慌しさの中で、出勤前の夫のお洒落タイムが始まります。


背広を着てネクタイを締めると、私の側でポケットチーフを選び始めるのです。


私も、あれやこれやとアドバイスするのですが、チーフ選びが上手く行くと、レフ板を当てたように顔映りがぱっと晴れやかになり、一挙にお洒落感が増します。

急にドラマティックに

装い全体をグレードアップ
させる、小さな布の劇的効果には驚くばかり!


以前、紳士服の店員さんから、チーフ選びはワイシャツの色と揃えるのが基本だと教わりましたが、選び方に慣れてくると、お天気の様子や気温も考えて、足りない色を足したり、引いたり、外してみたり。

水玉が好きです


そのルーツを調べてみますと、15世紀にフランスの船員が中国から持ち帰った麻の布を、肩飾りや袖上に挿していたのだそうですが、20世紀初頭、紳士服のジャケットに胸ポケットが定着し、そこにアクセサリーとして挿すようになったとありました。



照明になって顔を明るく見せ、更には、装い全体を魅力的に纏める布…



そう考えると、帯揚げと同じような役回りなんですね。



帯揚げは江戸時代末期、当時のファッションリーダーであった深川芸者のアイデアが起源だそうです。


亀戸天神の太鼓橋が再建された折に、芸者衆が渡り初めをする事になり、橋のアーチに似せた「太鼓結び」を発案し、それに使う帯枕を隠したり定着させる為に使ったのが始まりで、商品化されたのは明治の終わり頃。


その芸者衆の帯揚げと言えば、赤がお決まりです。


花柳界は流石に発案者だけあって、帯揚げの効果を最大限に引き出しているように思います。

蝋燭の光の中で、黒留袖の胸下に臨く、顔を照らす少量の赤。

なんて艶っぽく計算されているのだろうと、惚れ惚れしてしまう程です。



そんな事を思い巡らせていると、30年近く前に聞いた師匠の言葉が浮かんで来ました。

「帯揚げは照明の効果よ。
選ぶ時は顔映りの良いものを選ぶ事ね」


当時、購入する時は納得して選んだつもりが、身につけてみると引き立たず、引き出しの中には、箪笥の肥やしが溜まっていくばかり。
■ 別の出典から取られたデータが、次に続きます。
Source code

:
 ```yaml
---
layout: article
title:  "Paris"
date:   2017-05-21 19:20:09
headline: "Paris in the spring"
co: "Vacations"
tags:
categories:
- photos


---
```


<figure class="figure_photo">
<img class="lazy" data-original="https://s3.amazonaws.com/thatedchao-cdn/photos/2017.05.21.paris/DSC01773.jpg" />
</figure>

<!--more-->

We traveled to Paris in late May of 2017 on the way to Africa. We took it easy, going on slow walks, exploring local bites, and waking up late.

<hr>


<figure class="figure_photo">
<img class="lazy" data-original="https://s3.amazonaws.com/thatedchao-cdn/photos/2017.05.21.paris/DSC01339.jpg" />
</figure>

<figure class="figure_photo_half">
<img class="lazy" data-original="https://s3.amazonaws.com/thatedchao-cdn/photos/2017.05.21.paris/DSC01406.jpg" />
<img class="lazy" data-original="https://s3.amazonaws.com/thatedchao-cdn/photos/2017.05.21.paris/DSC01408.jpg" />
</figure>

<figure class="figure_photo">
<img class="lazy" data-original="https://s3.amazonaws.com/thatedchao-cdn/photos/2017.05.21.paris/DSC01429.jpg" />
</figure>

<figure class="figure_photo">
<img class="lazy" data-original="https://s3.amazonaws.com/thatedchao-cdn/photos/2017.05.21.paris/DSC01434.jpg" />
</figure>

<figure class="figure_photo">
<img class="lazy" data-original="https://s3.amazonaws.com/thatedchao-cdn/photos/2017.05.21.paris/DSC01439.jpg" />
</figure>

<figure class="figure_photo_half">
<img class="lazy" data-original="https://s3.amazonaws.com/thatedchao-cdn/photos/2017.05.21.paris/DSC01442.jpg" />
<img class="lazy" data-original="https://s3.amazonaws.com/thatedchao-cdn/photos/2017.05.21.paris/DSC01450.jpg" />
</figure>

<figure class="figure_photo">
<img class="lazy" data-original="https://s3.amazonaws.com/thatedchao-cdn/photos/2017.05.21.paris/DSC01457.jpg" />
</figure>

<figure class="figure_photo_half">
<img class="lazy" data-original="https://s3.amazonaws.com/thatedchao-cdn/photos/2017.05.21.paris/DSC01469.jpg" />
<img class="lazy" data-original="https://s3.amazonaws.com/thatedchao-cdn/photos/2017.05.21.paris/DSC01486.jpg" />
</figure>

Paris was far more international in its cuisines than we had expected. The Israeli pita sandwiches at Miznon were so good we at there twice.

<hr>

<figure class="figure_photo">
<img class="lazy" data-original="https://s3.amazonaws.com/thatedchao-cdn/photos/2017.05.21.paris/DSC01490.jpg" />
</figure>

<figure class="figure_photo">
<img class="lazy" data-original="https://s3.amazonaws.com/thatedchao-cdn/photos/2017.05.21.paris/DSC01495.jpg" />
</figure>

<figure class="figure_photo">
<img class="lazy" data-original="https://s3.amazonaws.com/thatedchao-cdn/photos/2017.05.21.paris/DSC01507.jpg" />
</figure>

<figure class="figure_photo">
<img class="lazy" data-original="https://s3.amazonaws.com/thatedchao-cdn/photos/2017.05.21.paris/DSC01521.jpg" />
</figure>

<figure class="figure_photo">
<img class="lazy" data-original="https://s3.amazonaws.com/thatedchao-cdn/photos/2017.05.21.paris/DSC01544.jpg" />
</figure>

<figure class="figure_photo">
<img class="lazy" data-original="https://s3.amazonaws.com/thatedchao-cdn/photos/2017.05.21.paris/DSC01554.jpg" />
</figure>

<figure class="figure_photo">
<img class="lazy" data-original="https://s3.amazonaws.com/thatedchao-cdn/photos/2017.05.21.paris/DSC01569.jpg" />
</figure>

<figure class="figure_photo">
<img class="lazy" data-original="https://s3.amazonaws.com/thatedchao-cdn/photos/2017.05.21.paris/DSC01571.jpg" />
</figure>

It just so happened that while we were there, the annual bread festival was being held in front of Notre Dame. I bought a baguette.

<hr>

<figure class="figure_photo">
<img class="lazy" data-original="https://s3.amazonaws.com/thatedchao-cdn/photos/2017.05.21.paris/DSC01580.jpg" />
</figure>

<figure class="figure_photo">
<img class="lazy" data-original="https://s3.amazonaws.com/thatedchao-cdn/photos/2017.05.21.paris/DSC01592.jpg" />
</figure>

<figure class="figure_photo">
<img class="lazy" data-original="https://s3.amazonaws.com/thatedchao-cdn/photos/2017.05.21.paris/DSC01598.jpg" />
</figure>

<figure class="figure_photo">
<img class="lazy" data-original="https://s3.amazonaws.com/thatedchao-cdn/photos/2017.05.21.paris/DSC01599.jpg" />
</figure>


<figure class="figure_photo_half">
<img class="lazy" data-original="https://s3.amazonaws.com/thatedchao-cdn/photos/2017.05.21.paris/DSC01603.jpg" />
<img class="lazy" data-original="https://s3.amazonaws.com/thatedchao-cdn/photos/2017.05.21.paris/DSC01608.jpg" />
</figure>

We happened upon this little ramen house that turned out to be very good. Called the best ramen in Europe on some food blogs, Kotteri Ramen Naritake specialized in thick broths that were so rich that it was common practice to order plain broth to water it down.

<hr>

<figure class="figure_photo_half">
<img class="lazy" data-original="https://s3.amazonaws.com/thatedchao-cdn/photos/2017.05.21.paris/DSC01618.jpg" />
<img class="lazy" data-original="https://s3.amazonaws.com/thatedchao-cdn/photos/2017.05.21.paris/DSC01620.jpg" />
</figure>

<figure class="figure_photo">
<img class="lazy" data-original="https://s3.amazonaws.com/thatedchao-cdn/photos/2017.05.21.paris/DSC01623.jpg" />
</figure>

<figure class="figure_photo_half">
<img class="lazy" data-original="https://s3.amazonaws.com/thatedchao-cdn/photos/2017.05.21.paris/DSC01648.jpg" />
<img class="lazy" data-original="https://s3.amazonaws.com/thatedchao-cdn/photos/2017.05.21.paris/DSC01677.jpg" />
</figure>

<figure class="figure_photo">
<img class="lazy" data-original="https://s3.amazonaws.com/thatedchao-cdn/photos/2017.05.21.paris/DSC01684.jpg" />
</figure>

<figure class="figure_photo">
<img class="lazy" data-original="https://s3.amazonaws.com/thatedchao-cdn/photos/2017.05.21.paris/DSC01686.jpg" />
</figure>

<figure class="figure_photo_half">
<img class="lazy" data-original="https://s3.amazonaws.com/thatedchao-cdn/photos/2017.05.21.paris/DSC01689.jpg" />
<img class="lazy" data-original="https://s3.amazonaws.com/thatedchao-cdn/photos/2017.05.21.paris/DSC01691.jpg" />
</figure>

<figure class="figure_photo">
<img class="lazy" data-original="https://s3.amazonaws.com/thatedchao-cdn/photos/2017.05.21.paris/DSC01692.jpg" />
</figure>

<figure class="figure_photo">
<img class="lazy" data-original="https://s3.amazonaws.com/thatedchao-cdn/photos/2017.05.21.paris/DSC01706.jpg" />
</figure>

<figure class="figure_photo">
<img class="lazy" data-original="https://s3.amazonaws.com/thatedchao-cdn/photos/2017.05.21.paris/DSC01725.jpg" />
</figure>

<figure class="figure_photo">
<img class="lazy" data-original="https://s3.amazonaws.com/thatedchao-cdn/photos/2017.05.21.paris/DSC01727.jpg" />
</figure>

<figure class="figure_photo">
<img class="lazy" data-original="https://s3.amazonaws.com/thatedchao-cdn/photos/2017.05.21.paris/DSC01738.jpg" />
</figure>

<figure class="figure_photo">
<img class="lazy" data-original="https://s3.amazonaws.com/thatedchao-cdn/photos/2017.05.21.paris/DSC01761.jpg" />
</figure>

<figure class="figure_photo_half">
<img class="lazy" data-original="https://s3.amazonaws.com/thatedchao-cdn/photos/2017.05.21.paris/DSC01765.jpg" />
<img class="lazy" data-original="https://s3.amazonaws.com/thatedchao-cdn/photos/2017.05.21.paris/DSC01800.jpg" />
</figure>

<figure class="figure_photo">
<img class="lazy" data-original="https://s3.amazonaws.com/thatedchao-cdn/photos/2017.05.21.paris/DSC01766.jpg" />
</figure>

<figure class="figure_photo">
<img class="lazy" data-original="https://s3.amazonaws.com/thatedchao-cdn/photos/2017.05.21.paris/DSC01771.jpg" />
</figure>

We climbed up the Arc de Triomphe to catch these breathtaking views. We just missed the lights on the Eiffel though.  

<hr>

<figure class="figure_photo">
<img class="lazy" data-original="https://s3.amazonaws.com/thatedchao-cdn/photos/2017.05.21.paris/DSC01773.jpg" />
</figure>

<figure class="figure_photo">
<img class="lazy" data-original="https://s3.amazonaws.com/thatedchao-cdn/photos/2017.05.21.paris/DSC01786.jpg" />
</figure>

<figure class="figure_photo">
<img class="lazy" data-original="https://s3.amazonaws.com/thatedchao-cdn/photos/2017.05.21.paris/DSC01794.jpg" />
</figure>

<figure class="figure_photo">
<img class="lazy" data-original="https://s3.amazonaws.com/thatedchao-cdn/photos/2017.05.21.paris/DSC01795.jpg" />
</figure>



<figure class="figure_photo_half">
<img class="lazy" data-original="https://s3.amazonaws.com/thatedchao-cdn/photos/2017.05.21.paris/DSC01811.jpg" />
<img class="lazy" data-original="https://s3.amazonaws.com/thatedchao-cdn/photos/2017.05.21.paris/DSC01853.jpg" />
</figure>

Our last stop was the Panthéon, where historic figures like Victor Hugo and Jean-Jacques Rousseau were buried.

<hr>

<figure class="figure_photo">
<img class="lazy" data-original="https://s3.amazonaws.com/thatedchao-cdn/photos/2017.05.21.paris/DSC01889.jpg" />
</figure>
師匠の教えは正しく「目から鱗」そんな視点で、帯揚げを捉えていなかったからです。


帯揚げは、着物と帯を繋ぐ役目だと思っていましたから、
顔映りなど蚊帳の外。


それからは、師匠の教えを軸にして慎重に選ぶようになり、失敗が少なくなりました。



顔映りの良い色を選べば、照明効果で顔が明るくなり、更に洒脱な装いが完成します。



又、自分と着物を繋ぐ色を見つければ、数多く帯揚げを揃えなくても良いように思うのです。

私の着物友達の例で言えば、
彼女は特注で染めた白地に薄緑の暈しの帯揚げ一本を、紬にも柔らか物にも合わせています。
こんな選び方も素敵ですね。

下は私の愛用の帯揚げ達。

右は30代から
中は40代
左は50代から愛用
右は重宝なローズ
中は50代からの飛び絞り
左は20才の時から
若き日の愛用品 可愛いくて捨てられません

私はブルーベースですから、
夏カラーに冬を少し加えるのが良いようです。


そして重宝しているのが
ローズ。
この色は正しく、私と着物を繋ぐ色。

コーディネイトに困った時に、この色を差し色に持ってくると、全体に光が当たったように垢抜けるのです。

口紅も同様にローズがベストカラー。心強い助っ人です。



小さな面積に、大きな力を潜ませ、コーディネートを際立せる、ポケットチーフと帯揚げ。